I bet you there’s not a kettle in the room and I have to ring room service for a pot of tea that will cost more than Morrison’s or the Ibicenco Tesco ((and then all that gobbledegook from Toni) would ever dare to charge for a fillet steak in some sort of wild mushroom sauce.

We know about wild mushrooms in Ibiza and we know about real food and honest people and I don’t think there’s any comparison with the marketing people from supermarkets who are so thrilled to announce they’ve made hundreds of millions of pounds out of selling us our pre-packaged food.

It’s a national disgrace in England. It’s a bigger stigma that the fact they we don’t pay the brave firemen a decent wage.

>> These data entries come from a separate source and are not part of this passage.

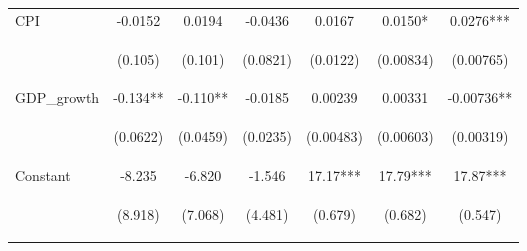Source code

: \documentclass[]{article}
\begin{document}
\begin{center}
\begin{tabular}{lcccccc}
CPI & -0.0152 & 0.0194 & -0.0436 & 0.0167 & 0.0150* & 0.0276*** \\
\vspace{4pt} & \begin{footnotesize}(0.105)\end{footnotesize} & \begin{footnotesize}(0.101)\end{footnotesize} & \begin{footnotesize}(0.0821)\end{footnotesize} & \begin{footnotesize}(0.0122)\end{footnotesize} & \begin{footnotesize}(0.00834)\end{footnotesize} & \begin{footnotesize}(0.00765)\end{footnotesize} \\
GDP\_growth & -0.134** & -0.110** & -0.0185 & 0.00239 & 0.00331 & -0.00736** \\
\vspace{4pt} & \begin{footnotesize}(0.0622)\end{footnotesize} & \begin{footnotesize}(0.0459)\end{footnotesize} & \begin{footnotesize}(0.0235)\end{footnotesize} & \begin{footnotesize}(0.00483)\end{footnotesize} & \begin{footnotesize}(0.00603)\end{footnotesize} & \begin{footnotesize}(0.00319)\end{footnotesize} \\
Constant & -8.235 & -6.820 & -1.546 & 17.17*** & 17.79*** & 17.87*** \\
 & \begin{footnotesize}(8.918)\end{footnotesize} & \begin{footnotesize}(7.068)\end{footnotesize} & \begin{footnotesize}(4.481)\end{footnotesize} & \begin{footnotesize}(0.679)\end{footnotesize} & \begin{footnotesize}(0.682)\end{footnotesize} & \begin{footnotesize}(0.547)\end{footnotesize} \\

\end{tabular}
\end{center}
\end{document}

Food is the most important thing in the world (give or take a few exceptions such as Van Morrison, AIDS and DVD players) and here are these people making indecent profits, There’s a shop in Sant Antoni where the wife will make you a sandwich whilst her husband is out at the market garden, tending the crops, feeding the pig, preparing food for the winter. These are real people and I think Miss Mash and whoever at Morrison’s came up with the undercooked leek, cheese and potato bake are frauds. I will spend the fiver though. I think when I’m back from London, where apparently one in ten people are refugees and asylum seekers (the Daily Mail howls today), and I’ll see if it’s enough for two sirloin steaks and some raw potatoes so I can make the mash (with hot milk) for my Mum and myself.